Ain­si, au soir du doute, alors que les femmes fai­saient lumière, par un chant de hen­né,  des hordes de bar­bares sur­girent des qua­tre coins du désert, accom­plir le fin du monde, pour sus­pendre la féminité et bris­er le désir de lib­erté. Ils voient en elles des dia­bles à vain­cre, des lueurs à étein­dre et une lib­erté à dévaster. Car, ils ont aus­si peur des femmes. Ils sont obsédés par la plus infime par­tie  des CORPS DES FEMMES. Comme s’ils pou­vaient s’y noyer.C’est pour cela qu’ils cherchent à effac­er les femmes autant que les vieilles pier­res qui leur rap­pel­lent l’am­pleur de leur igno­rance, de leur souil­lure, de leur évanes­cence. Ils pro­jet­tent la haine qu’ils cul­tivent d’eux-mêmes sur les sanc­tu­aires de notre prove­nance, car eux, ils ne vien­nent de nulle part. Ils aiment piller notre his­toire, car  leur légende est sor­dide. La racine pro­fonde de leur vio­lence tient du chaos le plus intime qui rumine au plus pro­fond d’eux-mêmes. Ils ont  peur des femmes, comme ils ont peur de la vie.

Nous fixons de nos yeux effrayés leurs gestes inco­hérents, démesurés, menaçants et putrides de ces indi­vidus scel­lés dans la bar­barie. Ils dis­ent com­bi­en la colère les a abimés et com­bi­en la con­ver­sion les a  anni­hilés. Vic­times d’eux-mêmes d’abord, ils s’ex­tasient de propager la vio­lence et jouis­sent de la mise à mort de l’Hu­man­ité, la leur ayant été effon­drée, sans nul doute. Les mains chargés d’armes, d’in­stru­ments de tor­ture, d’in­jures et d’ab­jec­tions,  ils pèsent sur le sable comme ils pèsent sur l’his­toire de leurs corps pétri­fiés et nauséabonds.

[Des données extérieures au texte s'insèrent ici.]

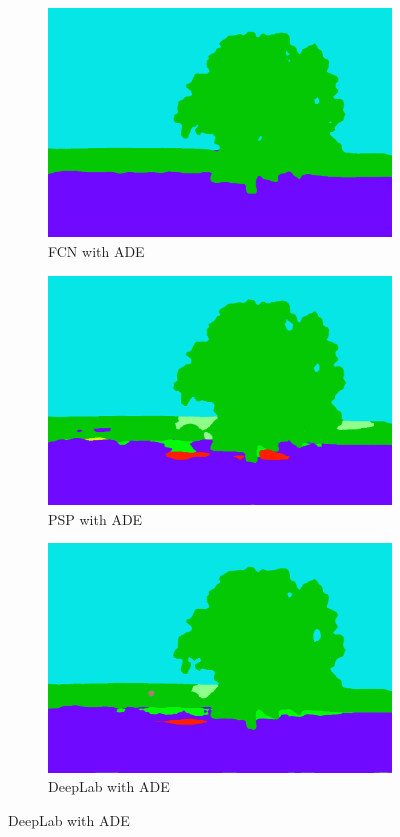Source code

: \documentclass[12pt,a4paper]{report}
\newcommand{\acronym}{\MakeUppercase}
\begin{document}
\begin{figure}[h!]
\begin{subfigure}[b]{0.3\textwidth}
			\includegraphics[width=\textwidth]{out_ade_fcn}
			\caption{\acronym{fcn} with \acronym{ade}}
		\end{subfigure}
		\begin{subfigure}[b]{0.3\textwidth}
			\includegraphics[width=\textwidth]{out_ade_psp}
			\caption{\acronym{psp} with \acronym{ade}}
		\end{subfigure}
		\begin{subfigure}[b]{0.3\textwidth}
			\includegraphics[width=\textwidth]{out_ade_deep}
			\caption{DeepLab with \acronym{ade}}
		\end{subfigure}
		\label{fig:out}
	\end{figure}
	
\end{document}
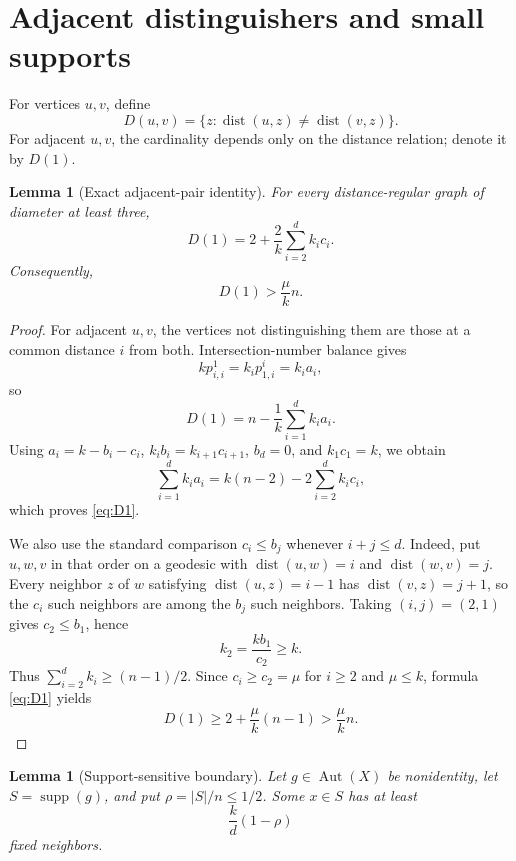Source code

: \documentclass[11pt]{amsart}
\newtheorem{lemma}[theorem]{Lemma}
\theoremstyle{definition}
\newcommand{\supp}{\operatorname{supp}}
\newcommand{\dist}{\operatorname{dist}}
\newcommand{\Aut}{\operatorname{Aut}}
\begin{document}
\section{Adjacent distinguishers and small supports}
For vertices $u,v$, define
\[
 D(u,v)=\{z:\dist(u,z)\ne\dist(v,z)\}.
\]
For adjacent $u,v$, the cardinality depends only on the distance relation; denote it by $D(1)$.

\begin{lemma}[Exact adjacent-pair identity]\label{lem:D1}
For every distance-regular graph of diameter at least three,
\begin{equation}\label{eq:D1}
 D(1)=2+\frac2k\sum_{i=2}^{d}k_i c_i.
\end{equation}
Consequently,
\begin{equation}\label{eq:D1mu}
 D(1)>\frac{\mu}{k}n.
\end{equation}
\end{lemma}

\begin{proof}
For adjacent $u,v$, the vertices not distinguishing them are those at a common distance $i$ from both.  Intersection-number balance gives
\[
 k p^1_{i,i}=k_i p^i_{1,i}=k_i a_i,
\]
so
\[
 D(1)=n-\frac1k\sum_{i=1}^{d}k_i a_i.
\]
Using $a_i=k-b_i-c_i$, $k_i b_i=k_{i+1}c_{i+1}$, $b_d=0$, and $k_1c_1=k$, we obtain
\[
 \sum_{i=1}^{d}k_i a_i=k(n-2)-2\sum_{i=2}^{d}k_i c_i,
\]
which proves \eqref{eq:D1}.

We also use the standard comparison $c_i\le b_j$ whenever $i+j\le d$.  Indeed, put $u,w,v$ in that order on a geodesic with $\dist(u,w)=i$ and $\dist(w,v)=j$.  Every neighbor $z$ of $w$ satisfying $\dist(u,z)=i-1$ has $\dist(v,z)=j+1$, so the $c_i$ such neighbors are among the $b_j$ such neighbors.  Taking $(i,j)=(2,1)$ gives $c_2\le b_1$, hence
\[
 k_2=\frac{kb_1}{c_2}\ge k.
\]
Thus $\sum_{i=2}^{d}k_i\ge(n-1)/2$.  Since $c_i\ge c_2=\mu$ for $i\ge2$ and $\mu\le k$, formula \eqref{eq:D1} yields
\[
 D(1)\ge2+\frac{\mu}{k}(n-1)>\frac{\mu}{k}n.
\]
\end{proof}

\begin{lemma}[Support-sensitive boundary]\label{lem:boundary}
Let $g\in\Aut(X)$ be nonidentity, let $S=\supp(g)$, and put $\rho=|S|/n\le1/2$.  Some $x\in S$ has at least
\begin{equation}\label{eq:fixedneighbors}
 \frac{k}{d}(1-\rho)
\end{equation}
fixed neighbors.
\end{lemma}
\end{document}
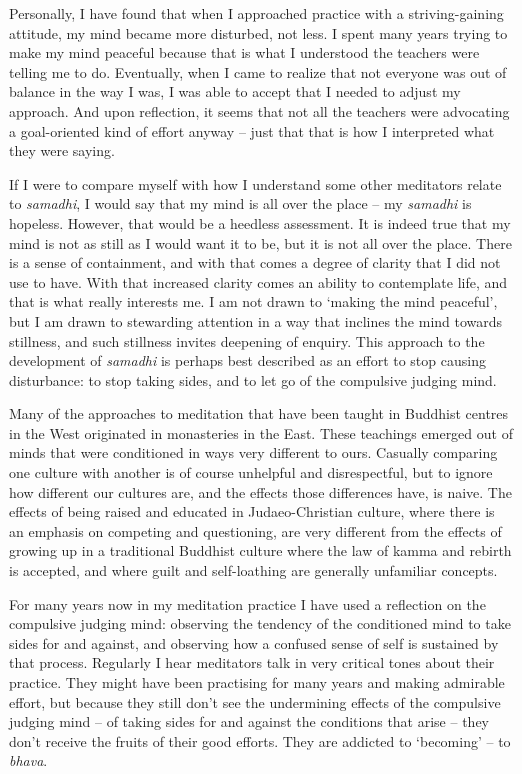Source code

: Personally, I have found that when I approached practice with a
striving-gaining attitude, my mind became more disturbed, not less. I
spent many years trying to make my mind peaceful because that is what I
understood the teachers were telling me to do. Eventually, when I came
to realize that not everyone was out of balance in the way I was, I was
able to accept that I needed to adjust my approach. And upon reflection,
it seems that not all the teachers were advocating a goal-oriented kind
of effort anyway -- just that that is how I interpreted what they were
saying.

If I were to compare myself with how I understand some other meditators
relate to \emph{samadhi}, I would say that my mind is all over the place
-- my \emph{samadhi} is hopeless. However, that would be a heedless
assessment. It is indeed true that my mind is not as still as I would
want it to be, but it is not all over the place. There is a sense of
containment, and with that comes a degree of clarity that I did not use
to have. With that increased clarity comes an ability to contemplate
life, and that is what really interests me. I am not drawn to `making
the mind peaceful', but I am drawn to stewarding attention in a way that
inclines the mind towards stillness, and such stillness invites
deepening of enquiry. This approach to the development of \emph{samadhi}
is perhaps best described as an effort to stop causing disturbance: to
stop taking sides, and to let go of the compulsive judging mind.

Many of the approaches to meditation that have been taught in Buddhist
centres in the West originated in monasteries in the East. These
teachings emerged out of minds that were conditioned in ways very
different to ours. Casually comparing one culture with another is of
course unhelpful and disrespectful, but to ignore how different our
cultures are, and the effects those differences have, is naive. The
effects of being raised and educated in Judaeo-Christian culture, where
there is an emphasis on competing and questioning, are very different
from the effects of growing up in a traditional Buddhist culture where
the law of kamma and rebirth is accepted, and where guilt and
self-loathing are generally unfamiliar concepts.

For many years now in my meditation practice I have used a reflection on
the compulsive judging mind: observing the tendency of the conditioned
mind to take sides for and against, and observing how a confused sense
of self is sustained by that process. Regularly I hear meditators talk
in very critical tones about their practice. They might have been
practising for many years and making admirable effort, but because they
still don't see the undermining effects of the compulsive judging mind
-- of taking sides for and against the conditions that arise -- they
don't receive the fruits of their good efforts. They are addicted to
`becoming' -- to \emph{bhava}.

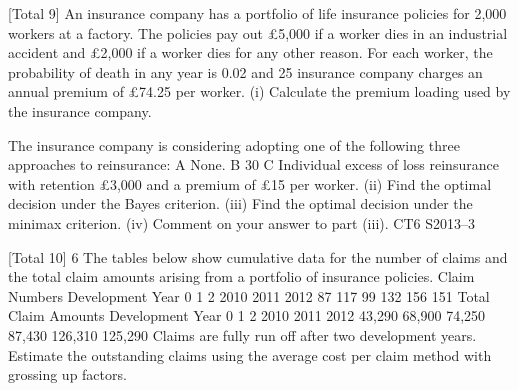 [Total 9]
An insurance company has a portfolio of life insurance policies for 2,000 workers at a
factory. The policies pay out £5,000 if a worker dies in an industrial accident and
£2,000 if a worker dies for any other reason. For each worker, the probability of
death in any year is 0.02 and 25%
insurance company charges an annual premium of £74.25 per worker.
(i)
Calculate the premium loading used by the insurance company.

The insurance company is considering adopting one of the following three approaches
to reinsurance:
A None.
B 30%
C Individual excess of loss reinsurance with retention £3,000 and a
premium of £15 per worker.
(ii) Find the optimal decision under the Bayes criterion. 
(iii) Find the optimal decision under the minimax criterion. 
(iv) Comment on your answer to part (iii).
CT6 S2013–3

[Total 10]
6
The tables below show cumulative data for the number of claims and the total claim
amounts arising from a portfolio of insurance policies.
Claim Numbers
Development Year
0
1
2
2010
2011
2012
87
117
99
132
156
151
Total Claim Amounts
Development Year
0
1
2
2010
2011
2012
43,290
68,900
74,250
87,430 126,310
125,290
Claims are fully run off after two development years.
Estimate the outstanding claims using the average cost per claim method with
grossing up factors.




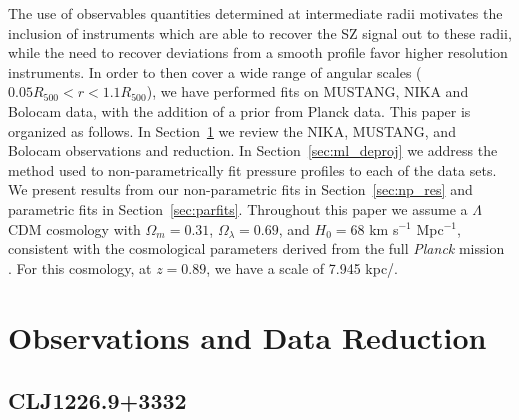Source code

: \documentclass[twocolumn,traditabstract]{aa}
\begin{document}
The use of observables quantities determined at intermediate radii motivates the inclusion of instruments which are able
to recover the SZ signal out to these radii, while the need to recover deviations from a smooth profile favor higher
resolution instruments. In order to then cover a wide range of angular scales ($0.05 R_{500} < r < 1.1 R_{500}$), we have
performed fits on MUSTANG, NIKA and Bolocam data, with the addition of a prior from Planck data.
This paper is organized as follows. In Section~\ref{sec:obs} we review the NIKA, MUSTANG, and Bolocam observations and reduction. 
In Section~\ref{sec:ml_deproj} we address the method used to non-parametrically fit pressure profiles to each of the data sets.
We present results from our non-parametric fits in Section~\ref{sec:np_res} and parametric fits in Section~\ref{sec:parfits}. 
Throughout this paper we assume a $\Lambda$CDM cosmology with $\Omega_m = 0.31$, $\Omega_{\lambda} = 0.69$, and $H_0 = 68$ 
km s$^{-1}$ Mpc$^{-1}$, consistent with the cosmological parameters derived from the full \emph{Planck} mission
\citep{planck2016_cp}. For this cosmology, at $z=0.89$, we have a scale of 7.945 kpc/\asec.

\section{Observations and Data Reduction}
\label{sec:obs}

\subsection{CLJ1226.9+3332}
\label{sec:sample_clj1227}
\end{document}
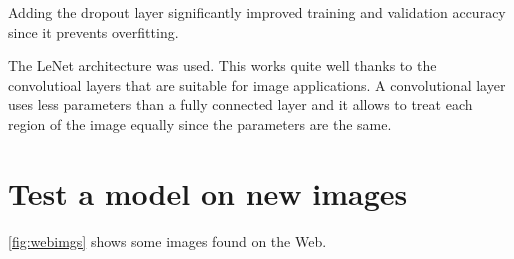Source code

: \documentclass{article}
\begin{document}
Adding the dropout layer significantly improved training and validation accuracy since it prevents overfitting.

The LeNet architecture was used. This works quite well thanks to the convolutioal layers that are suitable for image applications. A convolutional layer uses less parameters than a fully connected layer and it allows to treat each region of the image equally since the parameters are the same.

\section{Test a model on new images}
\autoref{fig:webimgs} shows some images found on the Web.
\begin{figure}
\centering
{}
\\
\\

\end{figure}
\end{document}
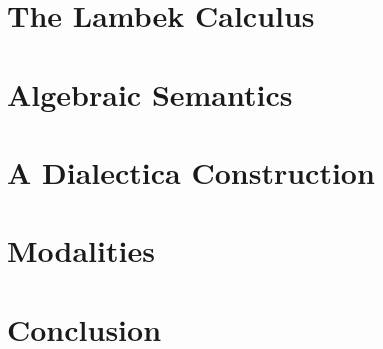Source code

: \documentclass{article}
\begin{document}
\section{The Lambek Calculus}


\section{Algebraic Semantics}

\section{A Dialectica Construction}

\section{Modalities}
\section{Conclusion}




\end{document}
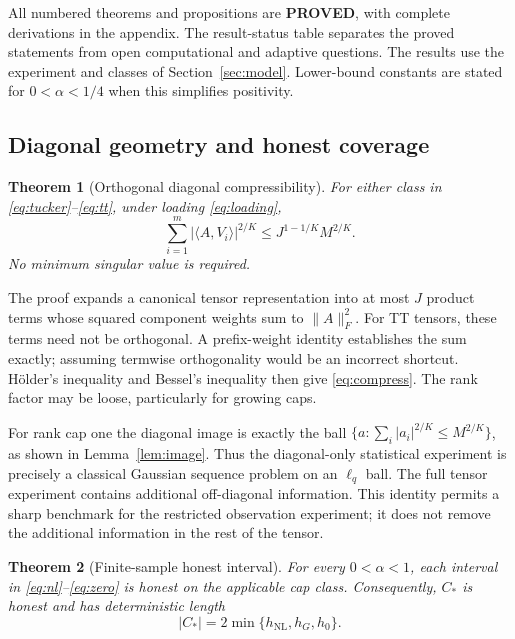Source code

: \documentclass[11pt]{article}
\newtheorem{theorem}{Theorem}
\theoremstyle{remark}
\newcommand{\ip}[2]{\langle #1,#2\rangle}
\newcommand{\norm}[1]{\lVert #1\rVert}
\newcommand{\NL}{\mathrm{NL}}
\begin{document}
All numbered theorems and propositions are \textbf{PROVED}, with complete derivations in the appendix. The result-status table separates the proved statements from open computational and adaptive questions. The results use the experiment and classes of Section~\ref{sec:model}. Lower-bound constants are stated for $0<\alpha<1/4$ when this simplifies positivity.

\subsection{Diagonal geometry and honest coverage}

\begin{theorem}[Orthogonal diagonal compressibility]\label{thm:diagonal}
For either class in \eqref{eq:tucker}--\eqref{eq:tt}, under loading \eqref{eq:loading},
\begin{equation}\label{eq:compress}
 \sum_{i=1}^m|\ip A{V_i}|^{2/K}\le J^{1-1/K}M^{2/K}.
\end{equation}
No minimum singular value is required.
\end{theorem}

The proof expands a canonical tensor representation into at most $J$ product terms whose squared component weights sum to $\norm A_F^2$. For TT tensors, these terms need not be orthogonal. A prefix-weight identity establishes the sum exactly; assuming termwise orthogonality would be an incorrect shortcut. H\"older's inequality and Bessel's inequality then give \eqref{eq:compress}. The rank factor may be loose, particularly for growing caps.

For rank cap one the diagonal image is exactly the ball $\{a:\sum_i|a_i|^{2/K}\le M^{2/K}\}$, as shown in Lemma~\ref{lem:image}. Thus the diagonal-only statistical experiment is precisely a classical Gaussian sequence problem on an $\ell_q$ ball. The full tensor experiment contains additional off-diagonal information. This identity permits a sharp benchmark for the restricted observation experiment; it does not remove the additional information in the rest of the tensor.

\begin{theorem}[Finite-sample honest interval]\label{thm:coverage}
For every $0<\alpha<1$, each interval in \eqref{eq:nl}--\eqref{eq:zero} is honest on the applicable cap class. Consequently, $C_*$ is honest and has deterministic length
\begin{equation}\label{eq:length}
 |C_*|=2\min\{h_{\NL},h_G,h_0\}.
\end{equation}
\end{theorem}
\end{document}
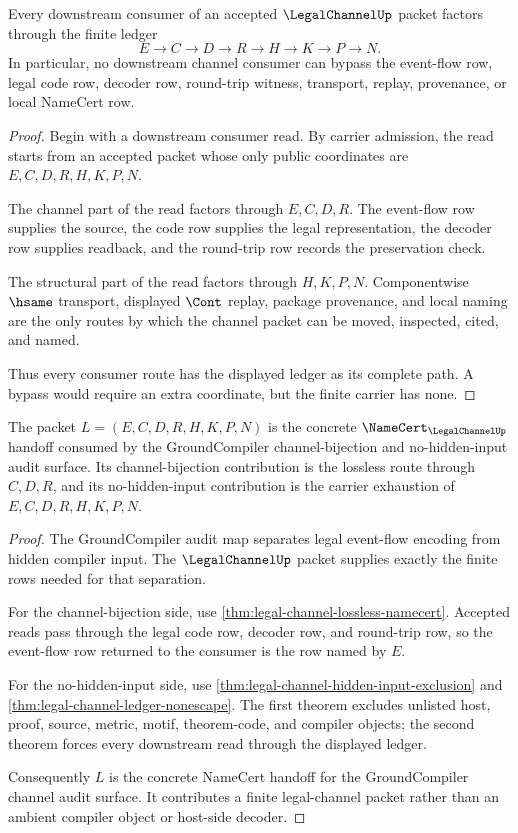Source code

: \begin{theorem}
\label{thm:legal-channel-ledger-nonescape}
Every downstream consumer of an accepted $\LegalChannelUp$ packet factors through the finite ledger
$$
E \to C \to D \to R \to H \to K \to P \to N.
$$
In particular, no downstream channel consumer can bypass the event-flow row, legal code row, decoder row, round-trip witness, transport, replay, provenance, or local NameCert row.
\end{theorem}
\begin{proof}
Begin with a downstream consumer read. By carrier admission, the read starts from an accepted packet whose only public coordinates are $E,C,D,R,H,K,P,N$.

The channel part of the read factors through $E,C,D,R$. The event-flow row supplies the source, the code row supplies the legal representation, the decoder row supplies readback, and the round-trip row records the preservation check.

The structural part of the read factors through $H,K,P,N$. Componentwise $\hsame$ transport, displayed $\Cont$ replay, package provenance, and local naming are the only routes by which the channel packet can be moved, inspected, cited, and named.

Thus every consumer route has the displayed ledger as its complete path. A bypass would require an extra coordinate, but the finite carrier has none.
\end{proof}

\begin{theorem}
\label{thm:legal-channel-groundcompiler-handoff}
The packet $L=(E,C,D,R,H,K,P,N)$ is the concrete $\NameCert_{\LegalChannelUp}$ handoff consumed by the GroundCompiler channel-bijection and no-hidden-input audit surface. Its channel-bijection contribution is the lossless route through $C,D,R$, and its no-hidden-input contribution is the carrier exhaustion of $E,C,D,R,H,K,P,N$.
\end{theorem}
\begin{proof}
The GroundCompiler audit map separates legal event-flow encoding from hidden compiler input. The $\LegalChannelUp$ packet supplies exactly the finite rows needed for that separation.

For the channel-bijection side, use \autoref{thm:legal-channel-lossless-namecert}. Accepted reads pass through the legal code row, decoder row, and round-trip row, so the event-flow row returned to the consumer is the row named by $E$.

For the no-hidden-input side, use \autoref{thm:legal-channel-hidden-input-exclusion} and \autoref{thm:legal-channel-ledger-nonescape}. The first theorem excludes unlisted host, proof, source, metric, motif, theorem-code, and compiler objects; the second theorem forces every downstream read through the displayed ledger.

Consequently $L$ is the concrete NameCert handoff for the GroundCompiler channel audit surface. It contributes a finite legal-channel packet rather than an ambient compiler object or host-side decoder.
\end{proof}

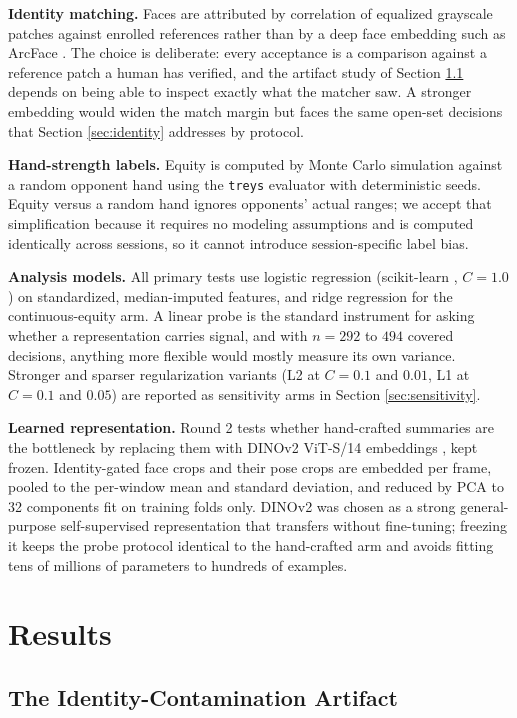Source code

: \documentclass[conference]{IEEEtran}
\begin{document}
\textbf{Identity matching.} Faces are attributed by correlation of
equalized grayscale patches against enrolled references rather than by a
deep face embedding such as ArcFace \cite{deng2019arcface}. The choice
is deliberate: every acceptance is a comparison against a reference
patch a human has verified, and the artifact study of Section
\ref{sec:artifact} depends on being able to inspect exactly what the
matcher saw. A stronger embedding would widen the match margin but faces
the same open-set decisions that Section \ref{sec:identity} addresses by
protocol.

\textbf{Hand-strength labels.} Equity is computed by Monte Carlo
simulation against a random opponent hand using the \texttt{treys}
evaluator with deterministic seeds. Equity versus a random hand ignores
opponents' actual ranges; we accept that simplification because it
requires no modeling assumptions and is computed identically across
sessions, so it cannot introduce session-specific label bias.

\textbf{Analysis models.} All primary tests use logistic regression
(scikit-learn \cite{pedregosa2011scikit}, $C=1.0$) on standardized,
median-imputed features, and ridge regression for the continuous-equity
arm. A linear probe is the standard instrument for asking whether a
representation carries signal, and with $n=292$ to $494$ covered
decisions, anything more flexible would mostly measure its own variance.
Stronger and sparser regularization variants (L2 at $C=0.1$ and $0.01$,
L1 at $C=0.1$ and $0.05$) are reported as sensitivity arms in Section
\ref{sec:sensitivity}.

\textbf{Learned representation.} Round 2 tests whether hand-crafted
summaries are the bottleneck by replacing them with DINOv2 ViT-S/14
embeddings \cite{oquab2024dinov2}, kept frozen. Identity-gated face
crops and their pose crops are embedded per frame, pooled to the
per-window mean and standard deviation, and reduced by PCA to 32
components fit on training folds only. DINOv2 was chosen as a strong
general-purpose self-supervised representation that transfers without
fine-tuning; freezing it keeps the probe protocol identical to the
hand-crafted arm and avoids fitting tens of millions of parameters to
hundreds of examples.

\section{Results}

\subsection{The Identity-Contamination Artifact}
\label{sec:artifact}
\end{document}
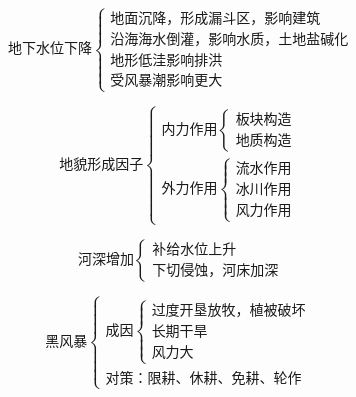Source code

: \documentclass[UTF8]{ctexart}
\begin{document}
\begin{multicols}{2}
    
    \[
        \textbf{地下水位下降}
        \begin{cases}
            \text{地面沉降，形成漏斗区，影响建筑}\\
            \text{沿海海水倒灌，影响水质，土地盐碱化}\\
            \text{地形低洼影响排洪}\\
            \text{受风暴潮影响更大}
        \end{cases}
    \]

    \[
        \textbf{地貌形成因子}
        \begin{cases}
            \text{内力作用}
            \begin{cases}
                \text{板块构造}\\
                \text{地质构造}
            \end{cases}\\
            \text{外力作用}
            \begin{cases}
                \text{流水作用}\\
                \text{冰川作用}\\
                \text{风力作用}
            \end{cases}
        \end{cases}
    \]

\end{multicols}

\par

\begin{multicols}{2}

    \[
        \textbf{河深增加}
        \begin{cases}
            \text{补给水位上升}\\
            \text{下切侵蚀，河床加深}
        \end{cases}
    \]

    \[
        \textbf{黑风暴}
        \begin{cases}
            \text{成因}
            \begin{cases}
                \text{过度开垦放牧，植被破坏}\\
                \text{长期干旱}\\
                \text{风力大}
            \end{cases}\\
            \text{对策：限耕、休耕、免耕、轮作}
        \end{cases}
    \]

\end{multicols}
\end{document}
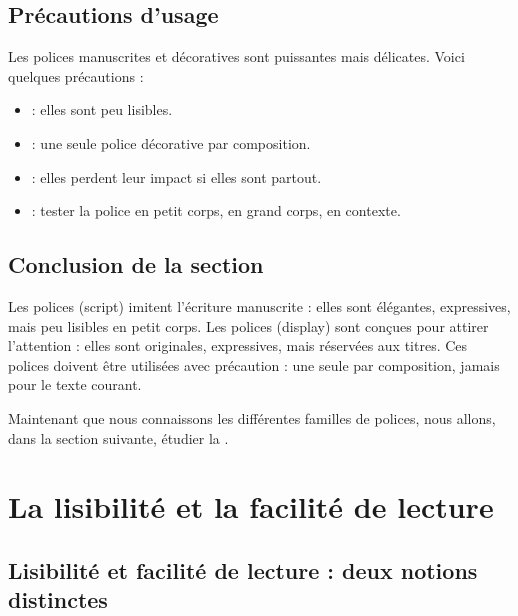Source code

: \subsection{Précautions d'usage}

Les polices manuscrites et décoratives sont puissantes mais délicates. Voici quelques précautions :

\begin{itemize}
    \item {} : elles sont peu lisibles.
    \item {} : une seule police décorative par composition.
    \item {} : elles perdent leur impact si elles sont partout.
    \item {} : tester la police en petit corps, en grand corps, en contexte.
\end{itemize}

\subsection*{Conclusion de la section}

\begin{retenir}
Les polices  (script) imitent l'écriture manuscrite : elles sont élégantes, expressives, mais peu lisibles en petit corps. Les polices  (display) sont conçues pour attirer l'attention : elles sont originales, expressives, mais réservées aux titres. Ces polices doivent être utilisées avec précaution : une seule par composition, jamais pour le texte courant.
\end{retenir}

Maintenant que nous connaissons les différentes familles de polices, nous allons, dans la section suivante, étudier la .

\section{La lisibilité et la facilité de lecture}

\subsection{Lisibilité et facilité de lecture : deux notions distinctes}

Nous fixons leur regard fuyant, humil­ié et obscur­ci. Nous en décelons tout le décom­bre per­ver­ti. En proie à des démons enflam­més, ils ressas­sent le sup­plice de la mort, pressés de rejoin­dre leur des­sein, un mirage qui fonde et con­stru­it la récom­pense de leur cer­ti­tude : Des cen­taines de vierges à vio­l­er ! Com­ment peu­vent-ils croire à un par­adis aux allures d’un lupanar !

Quant à elles, pour résis­ter, elles abolis­sent le verbe voil­er. Elles ouvrent grandes leurs portes et leurs lucarnes. Elles éclair­cis­sent leurs voix pour que leurs chants illu­mi­nent le ciel. Elles réaf­fir­ment leur lib­erté de con­science et inau­gurent leur désir d’ex­is­tence. Demeur­er dans les bat­te­ments de la vie est leur choix, œuvr­er pour le salut du poème est leur foi. Nulle révéla­tion fan­tai­siste ne saurait ébran­ler leurs liens et leurs fon­da­tions. Et elles ne pour­raient envis­ager de vivre sans aimer. Elles livrent bataille au dén­i­gre­ment et à l’envoûtement. Bataille que le monde devrait écouter, s’ap­pro­prier et porter. Ces femmes sont la clarté du don, le sym­bole de l’éveil, la lucid­ité et l’équili­bre. En cette fron­tière d’e­spérance, les hommes aiment  leurs femmes. Ils  aiment leurs enfants et pren­nent  soin des êtres frag­iles. Ils adorent leurs vieilles pier­res et se sou­vi­en­nent de leurs sanc­tu­aires. Tous aiment la vie, et con­stru­isent l’amour. Car,  ils doivent à l’amour leur renaissance.